____ Exercise data
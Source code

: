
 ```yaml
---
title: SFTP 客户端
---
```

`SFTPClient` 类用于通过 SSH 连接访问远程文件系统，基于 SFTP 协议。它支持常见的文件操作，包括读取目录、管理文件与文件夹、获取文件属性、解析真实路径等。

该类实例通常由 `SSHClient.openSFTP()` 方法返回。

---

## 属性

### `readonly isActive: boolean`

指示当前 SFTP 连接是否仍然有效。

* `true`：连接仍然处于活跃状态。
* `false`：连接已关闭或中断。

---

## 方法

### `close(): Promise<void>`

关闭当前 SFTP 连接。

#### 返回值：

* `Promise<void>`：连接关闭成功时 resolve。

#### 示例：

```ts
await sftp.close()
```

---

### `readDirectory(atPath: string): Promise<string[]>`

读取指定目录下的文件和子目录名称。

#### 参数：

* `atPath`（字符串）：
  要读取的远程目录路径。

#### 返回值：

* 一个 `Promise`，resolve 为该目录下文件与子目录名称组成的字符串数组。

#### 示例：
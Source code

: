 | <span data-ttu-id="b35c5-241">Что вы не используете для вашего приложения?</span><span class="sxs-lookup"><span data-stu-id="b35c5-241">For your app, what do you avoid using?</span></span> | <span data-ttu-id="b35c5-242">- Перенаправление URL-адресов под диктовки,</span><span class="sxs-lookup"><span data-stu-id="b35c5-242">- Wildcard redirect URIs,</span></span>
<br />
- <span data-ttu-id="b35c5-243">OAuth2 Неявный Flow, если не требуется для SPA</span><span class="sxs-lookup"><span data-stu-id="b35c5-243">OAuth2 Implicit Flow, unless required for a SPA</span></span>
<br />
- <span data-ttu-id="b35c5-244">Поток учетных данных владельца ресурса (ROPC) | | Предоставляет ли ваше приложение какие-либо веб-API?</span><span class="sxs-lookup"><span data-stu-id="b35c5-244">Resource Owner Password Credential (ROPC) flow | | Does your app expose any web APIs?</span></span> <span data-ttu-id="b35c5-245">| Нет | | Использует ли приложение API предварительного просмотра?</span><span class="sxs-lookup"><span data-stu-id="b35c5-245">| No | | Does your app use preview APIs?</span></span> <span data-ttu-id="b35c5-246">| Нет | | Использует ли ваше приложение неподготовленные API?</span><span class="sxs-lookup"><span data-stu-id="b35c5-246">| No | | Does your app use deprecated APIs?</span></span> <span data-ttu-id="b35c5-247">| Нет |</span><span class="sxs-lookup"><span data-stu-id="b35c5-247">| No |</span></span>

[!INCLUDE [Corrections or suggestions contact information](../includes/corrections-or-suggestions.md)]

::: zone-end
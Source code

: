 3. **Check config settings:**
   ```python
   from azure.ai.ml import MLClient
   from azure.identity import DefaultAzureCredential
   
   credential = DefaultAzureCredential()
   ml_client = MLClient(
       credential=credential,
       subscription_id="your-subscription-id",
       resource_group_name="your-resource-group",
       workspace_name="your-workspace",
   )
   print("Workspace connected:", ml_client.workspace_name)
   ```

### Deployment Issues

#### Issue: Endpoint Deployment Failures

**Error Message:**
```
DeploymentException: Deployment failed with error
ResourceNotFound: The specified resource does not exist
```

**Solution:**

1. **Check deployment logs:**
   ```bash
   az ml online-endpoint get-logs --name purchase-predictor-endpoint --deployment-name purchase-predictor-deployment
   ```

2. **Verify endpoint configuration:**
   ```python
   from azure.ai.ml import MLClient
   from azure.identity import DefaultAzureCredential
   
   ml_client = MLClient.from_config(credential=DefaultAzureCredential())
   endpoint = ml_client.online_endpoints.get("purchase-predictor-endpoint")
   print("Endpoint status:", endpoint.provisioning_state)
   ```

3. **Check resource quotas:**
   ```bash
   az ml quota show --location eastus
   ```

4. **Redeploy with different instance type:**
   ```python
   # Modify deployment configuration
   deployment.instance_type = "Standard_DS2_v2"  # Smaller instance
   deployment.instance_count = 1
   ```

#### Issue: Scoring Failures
________
____ Exercise data
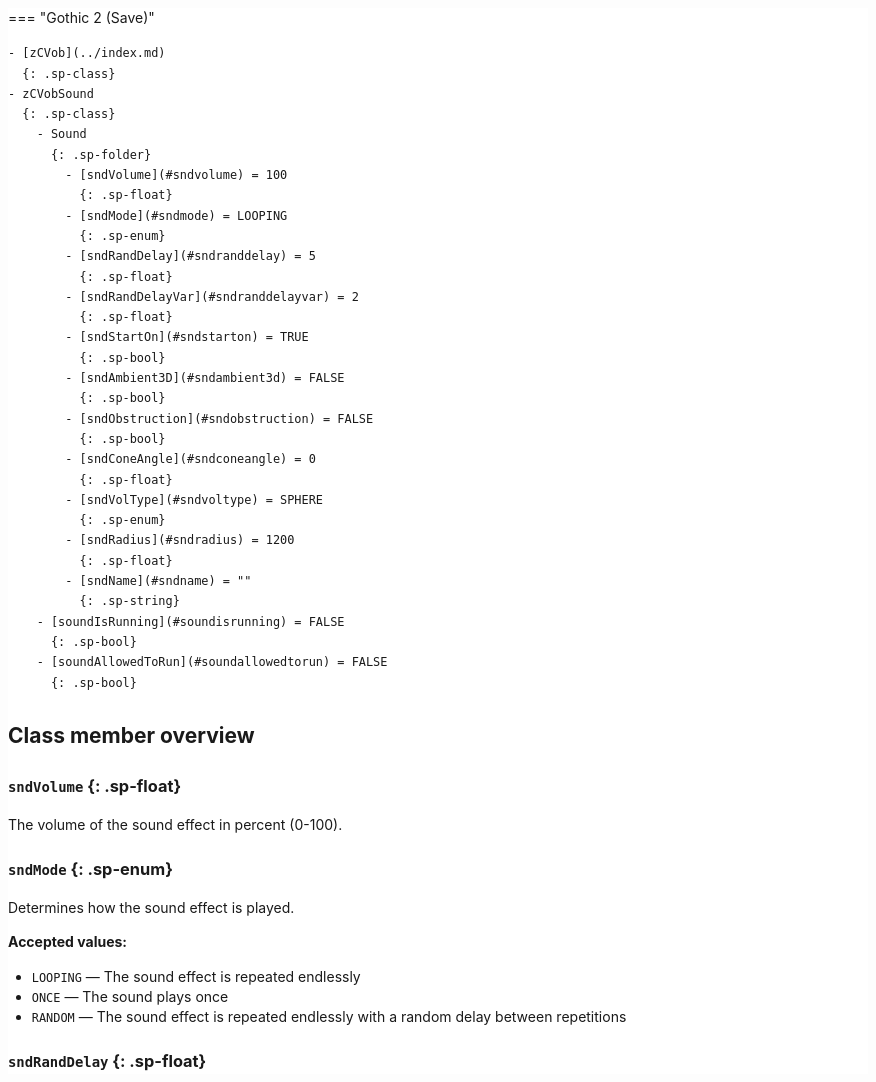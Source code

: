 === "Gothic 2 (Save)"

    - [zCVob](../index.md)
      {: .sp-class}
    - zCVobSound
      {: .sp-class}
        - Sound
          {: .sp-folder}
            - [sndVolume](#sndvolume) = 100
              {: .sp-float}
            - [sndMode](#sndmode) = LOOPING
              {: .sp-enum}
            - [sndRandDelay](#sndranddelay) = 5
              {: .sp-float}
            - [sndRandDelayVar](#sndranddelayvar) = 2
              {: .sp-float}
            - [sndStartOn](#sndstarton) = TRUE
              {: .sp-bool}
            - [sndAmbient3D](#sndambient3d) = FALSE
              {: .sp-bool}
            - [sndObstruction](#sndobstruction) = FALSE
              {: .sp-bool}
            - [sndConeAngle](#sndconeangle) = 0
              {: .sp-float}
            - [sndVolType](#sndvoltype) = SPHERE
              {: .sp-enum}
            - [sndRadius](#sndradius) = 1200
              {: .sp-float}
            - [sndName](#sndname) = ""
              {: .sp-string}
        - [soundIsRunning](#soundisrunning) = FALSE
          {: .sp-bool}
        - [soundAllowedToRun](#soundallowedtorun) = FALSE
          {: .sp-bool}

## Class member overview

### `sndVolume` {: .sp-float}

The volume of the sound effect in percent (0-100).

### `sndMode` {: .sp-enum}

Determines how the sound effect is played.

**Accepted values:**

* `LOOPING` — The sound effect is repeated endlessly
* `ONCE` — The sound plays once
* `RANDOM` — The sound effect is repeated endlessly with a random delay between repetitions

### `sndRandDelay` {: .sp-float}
________
____ Exercise data
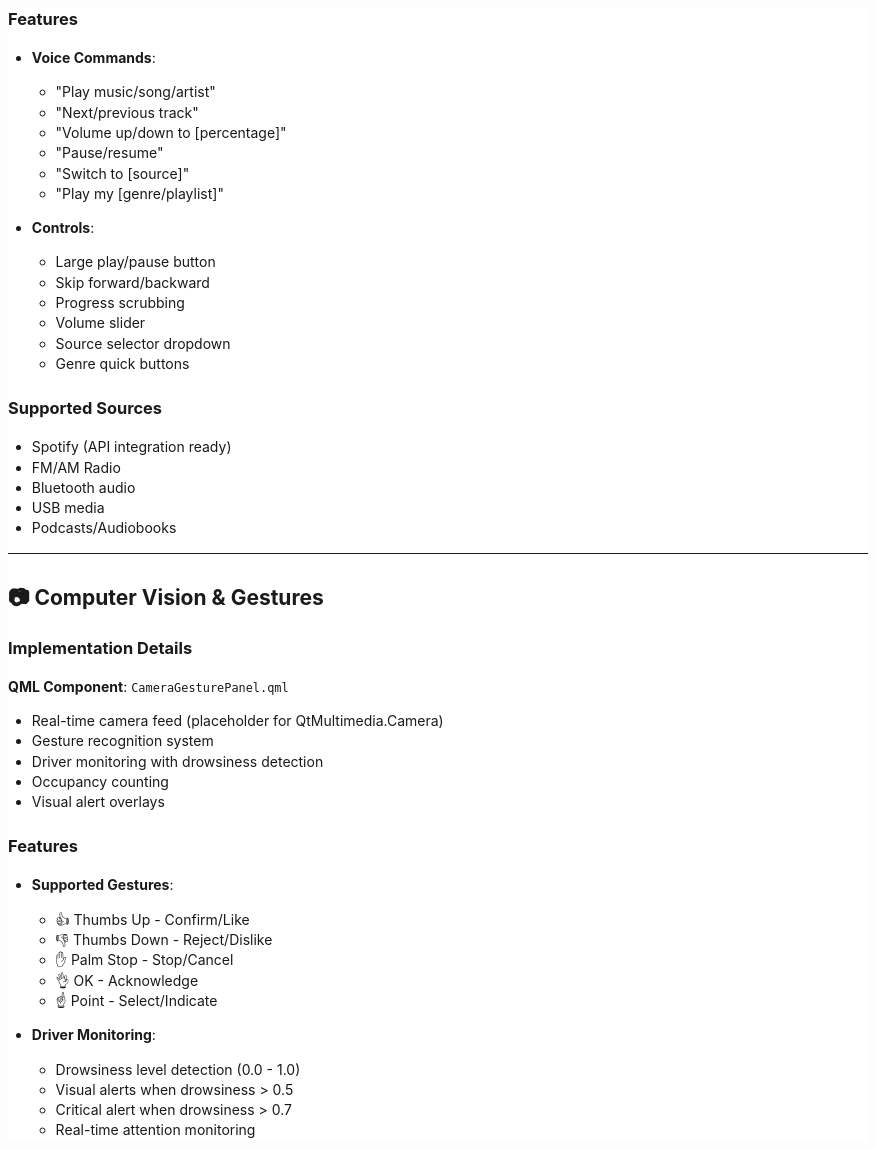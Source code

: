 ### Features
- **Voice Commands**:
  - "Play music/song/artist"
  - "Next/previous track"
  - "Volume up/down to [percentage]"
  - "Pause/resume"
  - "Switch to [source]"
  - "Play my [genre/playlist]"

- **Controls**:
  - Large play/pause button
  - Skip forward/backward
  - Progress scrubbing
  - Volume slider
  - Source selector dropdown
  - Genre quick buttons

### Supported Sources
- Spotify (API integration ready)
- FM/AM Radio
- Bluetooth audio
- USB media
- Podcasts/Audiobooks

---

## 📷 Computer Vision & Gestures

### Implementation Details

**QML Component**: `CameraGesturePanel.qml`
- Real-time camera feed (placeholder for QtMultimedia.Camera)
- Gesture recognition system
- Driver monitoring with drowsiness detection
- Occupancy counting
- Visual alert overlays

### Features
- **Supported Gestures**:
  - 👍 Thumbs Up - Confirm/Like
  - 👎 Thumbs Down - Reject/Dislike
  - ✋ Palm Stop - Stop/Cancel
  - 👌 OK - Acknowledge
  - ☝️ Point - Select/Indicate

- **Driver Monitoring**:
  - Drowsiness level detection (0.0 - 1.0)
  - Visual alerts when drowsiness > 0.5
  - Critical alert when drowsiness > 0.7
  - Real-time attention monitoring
________
### Your task:
Could you find each line in the entries that contains the string "Promise" and copy it?

### Task response:
### `close(): Promise<void>`
* `Promise<void>`：连接关闭成功时 resolve。
### `readDirectory(atPath: string): Promise<string[]>`
* 一个 `Promise`，resolve 为该目录下文件与子目录名称组成的字符串数组。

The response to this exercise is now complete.